Saved entries
============
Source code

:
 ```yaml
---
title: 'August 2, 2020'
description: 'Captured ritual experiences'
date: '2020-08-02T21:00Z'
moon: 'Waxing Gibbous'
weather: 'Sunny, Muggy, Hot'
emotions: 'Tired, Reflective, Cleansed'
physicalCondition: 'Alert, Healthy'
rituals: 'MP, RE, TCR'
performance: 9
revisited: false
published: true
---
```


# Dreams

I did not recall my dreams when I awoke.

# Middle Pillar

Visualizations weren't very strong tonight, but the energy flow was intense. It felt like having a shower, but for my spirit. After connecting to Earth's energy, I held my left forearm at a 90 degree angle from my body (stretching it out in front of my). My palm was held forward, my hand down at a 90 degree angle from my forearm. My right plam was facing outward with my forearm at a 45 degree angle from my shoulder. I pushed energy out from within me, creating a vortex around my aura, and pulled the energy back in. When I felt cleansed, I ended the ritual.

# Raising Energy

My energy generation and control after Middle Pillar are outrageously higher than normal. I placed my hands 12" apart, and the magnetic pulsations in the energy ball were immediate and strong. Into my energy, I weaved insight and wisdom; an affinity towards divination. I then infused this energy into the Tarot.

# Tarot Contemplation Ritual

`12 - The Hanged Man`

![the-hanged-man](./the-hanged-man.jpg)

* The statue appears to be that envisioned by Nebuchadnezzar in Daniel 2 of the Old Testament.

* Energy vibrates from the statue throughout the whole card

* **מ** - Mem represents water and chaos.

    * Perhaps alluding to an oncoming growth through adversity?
============
ASSIGNMENT
In your response, reproduce the records exactly, every one.

WRITTEN REPLY
Source code

:
 ```yaml
---
title: 'August 2, 2020'
description: 'Captured ritual experiences'
date: '2020-08-02T21:00Z'
moon: 'Waxing Gibbous'
weather: 'Sunny, Muggy, Hot'
emotions: 'Tired, Reflective, Cleansed'
physicalCondition: 'Alert, Healthy'
rituals: 'MP, RE, TCR'
performance: 9
revisited: false
published: true
---
```


# Dreams

I did not recall my dreams when I awoke.

# Middle Pillar

Visualizations weren't very strong tonight, but the energy flow was intense. It felt like having a shower, but for my spirit. After connecting to Earth's energy, I held my left forearm at a 90 degree angle from my body (stretching it out in front of my). My palm was held forward, my hand down at a 90 degree angle from my forearm. My right plam was facing outward with my forearm at a 45 degree angle from my shoulder. I pushed energy out from within me, creating a vortex around my aura, and pulled the energy back in. When I felt cleansed, I ended the ritual.

# Raising Energy

My energy generation and control after Middle Pillar are outrageously higher than normal. I placed my hands 12" apart, and the magnetic pulsations in the energy ball were immediate and strong. Into my energy, I weaved insight and wisdom; an affinity towards divination. I then infused this energy into the Tarot.

# Tarot Contemplation Ritual

`12 - The Hanged Man`

![the-hanged-man](./the-hanged-man.jpg)

* The statue appears to be that envisioned by Nebuchadnezzar in Daniel 2 of the Old Testament.

* Energy vibrates from the statue throughout the whole card

* **מ** - Mem represents water and chaos.

    * Perhaps alluding to an oncoming growth through adversity?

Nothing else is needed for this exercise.